Texas newsrooms absorbed another year of turbulence in 2025 as layoffs swept across print, digital, television, and radio outlets, reshaping the state’s media landscape and raising questions about the long-term stability of local journalism.
The most visible cuts came in North Texas, where The Dallas Morning News eliminated 26 full-time newsroom positions in mid-November, its first major restructuring under new owner Hearst.
The move dissolved the paper’s entire copy-editing desk and shifted print design work outside the newsroom.
The Dallas News Guild publicly objected, arguing the reduction violated limits outlined in its contract and criticizing the timing just ahead of the holiday season.
In Houston, one of the state’s newest nonprofit newsrooms closed entirely.
Houston Landing, launched in 2023 with philanthropic backing, announced in April that it would shut down by mid-May, resulting in layoffs for all 43 full-time staff members.

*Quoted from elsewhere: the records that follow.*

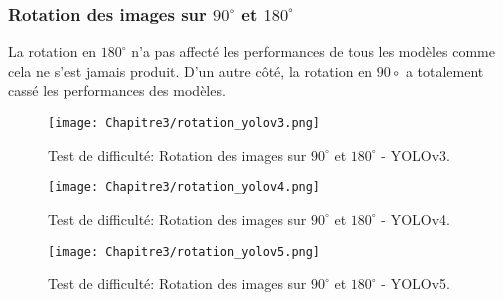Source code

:           \subsubsection{Rotation des images sur $90^\circ$ et $180^\circ$}
          La rotation en $180^\circ$ n'a pas affecté les performances de tous les modèles comme cela ne s'est jamais produit. D'un autre côté, la rotation en $90\circ$ a totalement cassé les performances des modèles.
          \begin{figure}[H]
               \centering
                \texttt{[image: Chapitre3/rotation\_yolov3.png]}
                \caption{Test de difficulté: Rotation des images sur $90^\circ$ et $180^\circ$ - YOLOv3.}
                \label{y3_t5}
                \end{figure}
          \begin{figure}[H]
                    \centering
                    \texttt{[image: Chapitre3/rotation\_yolov4.png]}
                    \caption{Test de difficulté: Rotation des images sur $90^\circ$ et $180^\circ$ - YOLOv4.}
                    \label{y4_t4}
                    \end{figure}
          \begin{figure}[H]
                    \centering
                    \texttt{[image: Chapitre3/rotation\_yolov5.png]}
                    \caption{Test de difficulté: Rotation des images sur $90^\circ$ et $180^\circ$ - YOLOv5.}
                    \label{y5_t4}
                    \end{figure}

Despite early optimism, the outlet struggled to scale readership and secure long-term funding, prompting its board to discontinue operations after only two years.
Television news was not spared. At KTVT CBS News Texas, longtime anchor Nicole Baker announced her layoff in late October, one of many cuts tied to Paramount Global’s merger with Skydance Media.
The corporate restructuring eliminated roughly 1,000 jobs nationwide as the company prepared for further reductions.
Radio also felt the squeeze. Houston’s KBME SportsTalk 790 lost morning host and former NFL quarterback Sean Salisbury in October as part of iHeartMedia’s widespread staff reductions across its national radio network.
Taken together, the 2025 layoffs reflect a volatile media economy shaped by consolidation, shifting advertising revenue, declining print circulation, and the instability of nonprofit funding.
For Texas communities, the cuts mean fewer journalists, reduced local coverage, and continued uncertainty for the future of regional news.